- Excerpted records
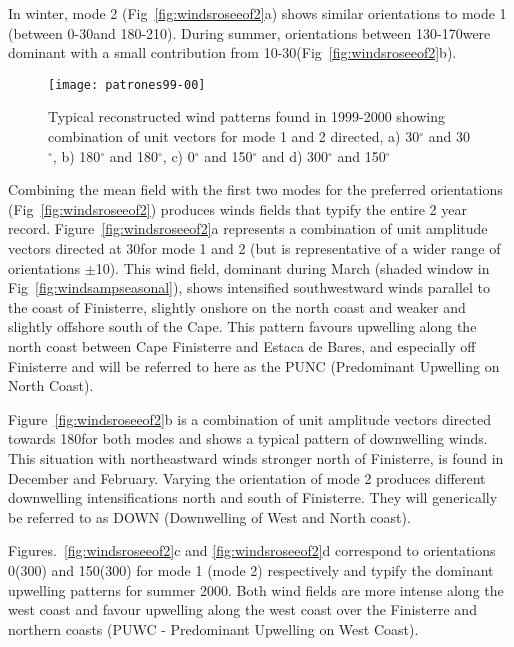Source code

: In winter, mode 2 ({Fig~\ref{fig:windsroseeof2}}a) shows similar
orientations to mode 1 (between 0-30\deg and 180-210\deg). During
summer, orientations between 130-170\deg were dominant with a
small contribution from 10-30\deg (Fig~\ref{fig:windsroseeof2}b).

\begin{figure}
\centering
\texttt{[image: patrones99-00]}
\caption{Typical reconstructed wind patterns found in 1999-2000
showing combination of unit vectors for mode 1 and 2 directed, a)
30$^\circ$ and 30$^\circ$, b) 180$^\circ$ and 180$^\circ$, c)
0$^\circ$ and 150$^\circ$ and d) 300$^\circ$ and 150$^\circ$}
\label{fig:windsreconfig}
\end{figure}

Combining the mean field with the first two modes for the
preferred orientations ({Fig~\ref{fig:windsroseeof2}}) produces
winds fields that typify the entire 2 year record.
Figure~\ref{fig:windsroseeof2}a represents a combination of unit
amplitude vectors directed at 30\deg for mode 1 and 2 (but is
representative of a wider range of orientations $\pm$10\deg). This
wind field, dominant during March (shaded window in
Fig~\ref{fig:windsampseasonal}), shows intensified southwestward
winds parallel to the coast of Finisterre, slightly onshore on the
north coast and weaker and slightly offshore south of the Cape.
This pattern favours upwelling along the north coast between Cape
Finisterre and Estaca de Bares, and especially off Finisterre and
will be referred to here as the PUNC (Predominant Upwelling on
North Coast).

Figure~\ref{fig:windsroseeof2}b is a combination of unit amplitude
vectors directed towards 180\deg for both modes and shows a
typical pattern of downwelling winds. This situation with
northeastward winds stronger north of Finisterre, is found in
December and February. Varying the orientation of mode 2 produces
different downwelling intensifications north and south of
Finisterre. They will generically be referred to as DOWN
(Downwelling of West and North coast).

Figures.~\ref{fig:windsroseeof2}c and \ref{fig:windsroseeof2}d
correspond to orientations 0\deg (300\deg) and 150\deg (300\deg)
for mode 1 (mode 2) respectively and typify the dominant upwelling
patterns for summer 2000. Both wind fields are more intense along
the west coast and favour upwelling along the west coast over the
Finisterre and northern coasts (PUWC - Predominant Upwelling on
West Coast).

--

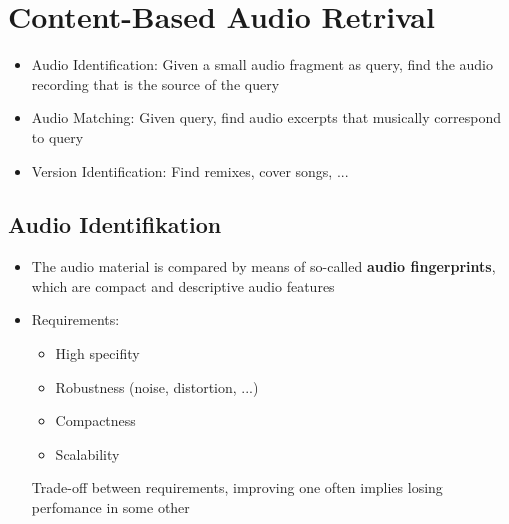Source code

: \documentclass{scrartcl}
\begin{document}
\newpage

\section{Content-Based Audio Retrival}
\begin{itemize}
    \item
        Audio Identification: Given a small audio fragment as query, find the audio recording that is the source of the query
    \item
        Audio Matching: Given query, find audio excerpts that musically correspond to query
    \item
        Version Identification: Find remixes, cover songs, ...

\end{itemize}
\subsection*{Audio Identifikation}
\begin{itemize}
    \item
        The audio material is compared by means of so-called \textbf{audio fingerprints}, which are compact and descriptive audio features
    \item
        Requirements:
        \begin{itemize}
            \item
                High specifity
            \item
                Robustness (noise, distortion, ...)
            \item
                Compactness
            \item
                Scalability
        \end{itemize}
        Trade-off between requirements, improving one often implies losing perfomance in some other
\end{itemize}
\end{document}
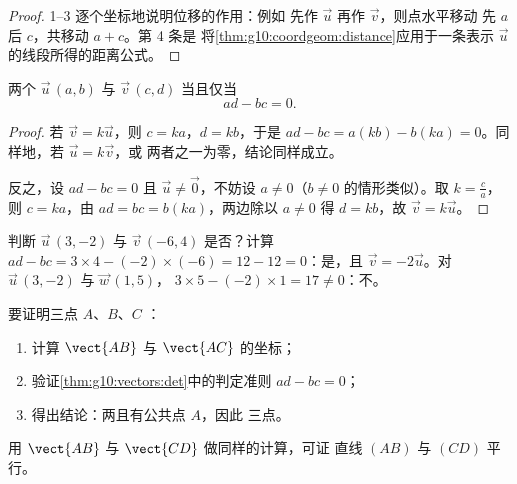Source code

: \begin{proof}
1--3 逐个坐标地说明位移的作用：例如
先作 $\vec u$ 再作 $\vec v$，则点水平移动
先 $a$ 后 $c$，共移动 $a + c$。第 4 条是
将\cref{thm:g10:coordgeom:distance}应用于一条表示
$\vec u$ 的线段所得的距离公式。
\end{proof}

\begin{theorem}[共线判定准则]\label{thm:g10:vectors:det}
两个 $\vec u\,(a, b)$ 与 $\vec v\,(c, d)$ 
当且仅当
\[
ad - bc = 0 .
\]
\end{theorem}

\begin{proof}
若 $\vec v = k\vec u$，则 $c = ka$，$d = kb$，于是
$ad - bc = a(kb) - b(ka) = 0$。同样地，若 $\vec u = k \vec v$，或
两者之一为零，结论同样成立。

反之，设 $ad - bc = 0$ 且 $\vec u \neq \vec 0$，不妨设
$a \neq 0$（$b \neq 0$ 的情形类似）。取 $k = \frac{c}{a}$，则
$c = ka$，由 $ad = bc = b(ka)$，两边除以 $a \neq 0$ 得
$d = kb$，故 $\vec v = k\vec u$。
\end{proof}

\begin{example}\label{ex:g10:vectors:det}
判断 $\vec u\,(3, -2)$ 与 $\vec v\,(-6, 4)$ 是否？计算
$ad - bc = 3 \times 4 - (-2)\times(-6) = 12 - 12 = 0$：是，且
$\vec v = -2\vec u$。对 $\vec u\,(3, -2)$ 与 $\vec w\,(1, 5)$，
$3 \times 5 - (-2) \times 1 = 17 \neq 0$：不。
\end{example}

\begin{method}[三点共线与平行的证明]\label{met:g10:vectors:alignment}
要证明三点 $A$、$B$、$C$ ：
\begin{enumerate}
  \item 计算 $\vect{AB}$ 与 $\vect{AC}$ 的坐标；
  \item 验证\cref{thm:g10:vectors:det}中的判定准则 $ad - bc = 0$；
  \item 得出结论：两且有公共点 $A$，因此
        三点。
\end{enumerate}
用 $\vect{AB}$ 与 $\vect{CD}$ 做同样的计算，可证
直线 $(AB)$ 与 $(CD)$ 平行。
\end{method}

* * *

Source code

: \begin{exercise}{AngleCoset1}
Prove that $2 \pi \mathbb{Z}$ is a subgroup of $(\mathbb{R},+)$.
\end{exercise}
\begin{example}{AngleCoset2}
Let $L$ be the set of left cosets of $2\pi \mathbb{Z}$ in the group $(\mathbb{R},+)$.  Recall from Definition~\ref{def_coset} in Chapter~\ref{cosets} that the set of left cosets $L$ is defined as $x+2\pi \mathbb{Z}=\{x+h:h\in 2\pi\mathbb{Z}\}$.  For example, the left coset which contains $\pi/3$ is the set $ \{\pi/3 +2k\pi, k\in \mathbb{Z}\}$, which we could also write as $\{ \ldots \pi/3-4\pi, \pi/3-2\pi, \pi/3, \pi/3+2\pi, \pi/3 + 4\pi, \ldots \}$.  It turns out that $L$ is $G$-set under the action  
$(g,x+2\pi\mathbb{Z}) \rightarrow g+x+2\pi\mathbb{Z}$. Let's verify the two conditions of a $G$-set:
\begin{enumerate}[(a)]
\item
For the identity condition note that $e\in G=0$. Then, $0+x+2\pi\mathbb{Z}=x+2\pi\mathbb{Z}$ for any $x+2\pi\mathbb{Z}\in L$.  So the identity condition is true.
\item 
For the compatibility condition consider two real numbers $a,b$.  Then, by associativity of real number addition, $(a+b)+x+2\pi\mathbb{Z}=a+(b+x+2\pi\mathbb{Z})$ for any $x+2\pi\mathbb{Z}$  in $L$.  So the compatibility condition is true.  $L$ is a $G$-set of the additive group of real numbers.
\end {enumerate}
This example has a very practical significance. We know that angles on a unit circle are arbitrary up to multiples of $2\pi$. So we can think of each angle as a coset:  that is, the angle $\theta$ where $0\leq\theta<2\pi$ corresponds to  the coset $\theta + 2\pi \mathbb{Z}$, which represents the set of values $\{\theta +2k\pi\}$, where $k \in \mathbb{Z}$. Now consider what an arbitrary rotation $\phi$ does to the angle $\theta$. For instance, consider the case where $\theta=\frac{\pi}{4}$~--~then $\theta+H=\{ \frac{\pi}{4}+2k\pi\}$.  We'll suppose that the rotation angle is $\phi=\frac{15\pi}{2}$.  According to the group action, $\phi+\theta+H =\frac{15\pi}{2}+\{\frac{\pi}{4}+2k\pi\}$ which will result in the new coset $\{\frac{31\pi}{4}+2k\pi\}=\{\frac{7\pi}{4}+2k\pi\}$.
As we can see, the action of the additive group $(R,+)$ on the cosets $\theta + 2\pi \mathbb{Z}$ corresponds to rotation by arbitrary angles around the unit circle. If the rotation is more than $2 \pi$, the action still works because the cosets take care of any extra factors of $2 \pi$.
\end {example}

- Exercise objective
Locate the string "patterns" in the listing above and copy every line where it occurs.

- Result of this exercise
\caption{Typical reconstructed wind patterns found in 1999-2000
patterns for summer 2000. Both wind fields are more intense along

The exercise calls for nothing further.